FELPE NEONAZISTE E CODICI IDENTIFICATIVI MANCANTI: QUANDO L’ORDINE PUBBLICO SI FA INQUIETANTE

È successo di nuovo. A Milano. In piazza. E di nuovo nel silenzio di chi dovrebbe indignarsi per primo.

Durante una manifestazione nel capoluogo lombardo, un agente incaricato del mantenimento dell’ordine pubblico è stato fotografato mentre indossava una felpa con il simbolo di Narodowa Duma, un’organizzazione neonazista polacca. L’immagine ha fatto rapidamente il giro dei social, suscitando indignazione e rabbia.

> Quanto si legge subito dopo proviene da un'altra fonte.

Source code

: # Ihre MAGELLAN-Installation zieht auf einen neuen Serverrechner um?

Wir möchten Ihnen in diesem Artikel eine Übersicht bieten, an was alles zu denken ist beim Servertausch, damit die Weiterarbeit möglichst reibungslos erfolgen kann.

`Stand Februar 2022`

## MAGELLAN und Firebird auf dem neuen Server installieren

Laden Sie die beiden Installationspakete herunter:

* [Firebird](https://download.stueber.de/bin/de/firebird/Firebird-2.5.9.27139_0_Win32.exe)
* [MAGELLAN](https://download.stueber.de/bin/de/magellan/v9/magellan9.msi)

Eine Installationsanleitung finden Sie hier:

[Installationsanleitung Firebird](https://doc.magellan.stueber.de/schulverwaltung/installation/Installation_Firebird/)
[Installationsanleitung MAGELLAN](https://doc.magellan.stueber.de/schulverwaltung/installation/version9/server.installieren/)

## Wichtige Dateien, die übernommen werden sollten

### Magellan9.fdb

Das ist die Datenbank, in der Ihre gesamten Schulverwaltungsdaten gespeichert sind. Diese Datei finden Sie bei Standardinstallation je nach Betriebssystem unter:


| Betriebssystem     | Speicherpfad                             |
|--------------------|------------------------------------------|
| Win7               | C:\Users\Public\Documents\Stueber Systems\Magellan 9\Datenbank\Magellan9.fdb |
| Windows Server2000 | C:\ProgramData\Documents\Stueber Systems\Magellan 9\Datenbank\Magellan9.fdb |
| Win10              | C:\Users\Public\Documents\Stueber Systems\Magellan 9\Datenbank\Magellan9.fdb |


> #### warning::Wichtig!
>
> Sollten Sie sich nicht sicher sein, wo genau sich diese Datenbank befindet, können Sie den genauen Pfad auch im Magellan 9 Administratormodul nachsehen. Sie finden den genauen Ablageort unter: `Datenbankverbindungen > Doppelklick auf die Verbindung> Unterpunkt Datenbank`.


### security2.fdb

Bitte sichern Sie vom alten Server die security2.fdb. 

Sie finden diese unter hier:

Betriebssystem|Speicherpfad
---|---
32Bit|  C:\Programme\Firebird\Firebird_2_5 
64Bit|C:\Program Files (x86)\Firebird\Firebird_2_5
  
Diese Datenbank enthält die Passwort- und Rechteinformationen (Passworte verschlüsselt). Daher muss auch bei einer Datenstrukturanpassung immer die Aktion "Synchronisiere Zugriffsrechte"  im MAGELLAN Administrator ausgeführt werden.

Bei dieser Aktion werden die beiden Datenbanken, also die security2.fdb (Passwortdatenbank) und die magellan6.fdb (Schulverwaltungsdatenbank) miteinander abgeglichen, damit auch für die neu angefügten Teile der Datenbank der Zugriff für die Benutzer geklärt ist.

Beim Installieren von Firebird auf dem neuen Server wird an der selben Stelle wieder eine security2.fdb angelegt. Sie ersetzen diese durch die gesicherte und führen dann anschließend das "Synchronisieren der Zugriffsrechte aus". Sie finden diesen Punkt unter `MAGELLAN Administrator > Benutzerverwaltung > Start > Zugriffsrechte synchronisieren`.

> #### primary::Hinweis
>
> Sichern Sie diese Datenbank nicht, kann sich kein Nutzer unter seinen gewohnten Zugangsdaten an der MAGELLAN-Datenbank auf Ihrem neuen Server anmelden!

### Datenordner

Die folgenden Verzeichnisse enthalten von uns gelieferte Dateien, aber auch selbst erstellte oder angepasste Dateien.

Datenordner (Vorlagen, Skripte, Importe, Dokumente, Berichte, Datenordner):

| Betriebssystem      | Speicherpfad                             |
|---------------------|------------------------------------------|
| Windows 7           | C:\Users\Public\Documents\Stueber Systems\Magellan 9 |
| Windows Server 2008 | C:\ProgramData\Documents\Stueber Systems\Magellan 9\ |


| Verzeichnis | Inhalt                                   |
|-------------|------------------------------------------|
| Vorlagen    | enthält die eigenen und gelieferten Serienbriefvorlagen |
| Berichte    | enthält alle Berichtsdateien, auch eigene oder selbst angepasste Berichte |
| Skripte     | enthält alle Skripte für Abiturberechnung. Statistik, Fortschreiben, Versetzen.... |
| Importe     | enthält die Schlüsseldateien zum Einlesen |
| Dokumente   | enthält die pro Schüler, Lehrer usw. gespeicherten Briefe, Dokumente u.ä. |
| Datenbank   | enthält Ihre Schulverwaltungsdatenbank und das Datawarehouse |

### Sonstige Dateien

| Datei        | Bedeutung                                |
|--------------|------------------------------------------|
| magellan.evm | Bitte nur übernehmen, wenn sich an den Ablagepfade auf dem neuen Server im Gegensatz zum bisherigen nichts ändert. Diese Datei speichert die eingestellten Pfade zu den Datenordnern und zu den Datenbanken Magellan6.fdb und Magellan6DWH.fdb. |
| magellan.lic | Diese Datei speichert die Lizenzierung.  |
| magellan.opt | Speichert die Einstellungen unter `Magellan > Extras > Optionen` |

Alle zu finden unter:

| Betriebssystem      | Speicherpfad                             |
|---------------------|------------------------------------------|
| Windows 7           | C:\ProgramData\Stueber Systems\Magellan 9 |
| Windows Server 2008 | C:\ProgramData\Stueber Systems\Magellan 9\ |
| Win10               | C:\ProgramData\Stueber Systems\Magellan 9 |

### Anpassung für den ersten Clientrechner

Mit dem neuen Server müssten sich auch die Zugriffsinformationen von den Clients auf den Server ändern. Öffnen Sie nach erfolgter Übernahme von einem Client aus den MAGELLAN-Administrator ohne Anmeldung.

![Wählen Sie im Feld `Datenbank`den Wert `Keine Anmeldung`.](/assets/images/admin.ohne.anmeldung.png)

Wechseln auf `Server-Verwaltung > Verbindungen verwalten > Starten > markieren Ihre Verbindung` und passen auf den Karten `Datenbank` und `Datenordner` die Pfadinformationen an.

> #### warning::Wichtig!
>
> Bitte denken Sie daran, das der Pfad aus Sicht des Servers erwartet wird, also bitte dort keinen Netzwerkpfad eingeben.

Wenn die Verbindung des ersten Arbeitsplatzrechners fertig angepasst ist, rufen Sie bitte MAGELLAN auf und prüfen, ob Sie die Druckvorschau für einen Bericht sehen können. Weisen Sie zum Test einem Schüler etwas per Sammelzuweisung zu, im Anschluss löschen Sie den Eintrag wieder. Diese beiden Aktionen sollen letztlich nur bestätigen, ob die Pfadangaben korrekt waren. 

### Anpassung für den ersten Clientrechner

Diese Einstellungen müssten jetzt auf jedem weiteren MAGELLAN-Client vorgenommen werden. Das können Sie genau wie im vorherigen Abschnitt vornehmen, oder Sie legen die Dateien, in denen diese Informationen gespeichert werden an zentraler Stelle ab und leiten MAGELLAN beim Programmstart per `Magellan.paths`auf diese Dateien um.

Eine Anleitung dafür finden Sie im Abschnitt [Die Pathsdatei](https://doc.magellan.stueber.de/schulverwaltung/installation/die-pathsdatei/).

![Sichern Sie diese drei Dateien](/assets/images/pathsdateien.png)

Ma la domanda è sempre la stessa: com’è possibile che chi dovrebbe garantire democrazia e sicurezza ostenti simboli che fanno riferimento a ideologie criminali, già condannate dalla storia?

L’Italia è una Repubblica antifascista, nata dalla Resistenza. Lo dice l’articolo 1 della Costituzione, non è una suggestione ideologica. Eppure, episodi come questo si ripetono. Non si può più parlare di “casi isolati”, soprattutto in reparti operativi come la Celere, dove queste derive sembrano tutt’altro che sporadiche.

L’agente ritratto non indossava l’uniforme d’ordinanza: sfoggiava liberamente la sua “nazi-felpa”. Una scelta non casuale, che rende la vicenda ancora più grave, anche alla luce del fatto che siamo a pochi giorni dal 25 aprile, anniversario della Liberazione dal regime nazifascista.

Al momento, la DIGOS è al lavoro per identificarlo. Ma l’operazione, come spesso accade, è complessa. E qui si apre un altro grande tema: in Italia, gli agenti in servizio d’ordine pubblico non sono tenuti ad avere un codice identificativo visibile. Una misura semplice, di trasparenza e responsabilità, già adottata in altri Paesi europei, ma ancora oggi osteggiata dalle autorità italiane.

La domanda, ancora una volta, è: perché?

Probabilmente perché l’attenzione politica è altrove. Impegnata, per esempio, a scrivere decreti liberticidi come il DL 1660, che punta a reprimere il dissenso in piazza, o a discutere fantomatici “scudi penali” per tutelare chi opera in divisa, anche in presenza di abusi.

Nel frattempo, sono gli stessi agenti a manganellare studenti, attivisti, cittadini che scendono in piazza per chiedere lo stop a un genocidio. La sproporzione è evidente. E la direzione intrapresa è preoccupante.

Serve un cambio di passo. Serve trasparenza, identificabilità, responsabilità. E serve ricordare – sempre – da che parte sta la nostra Costituzione.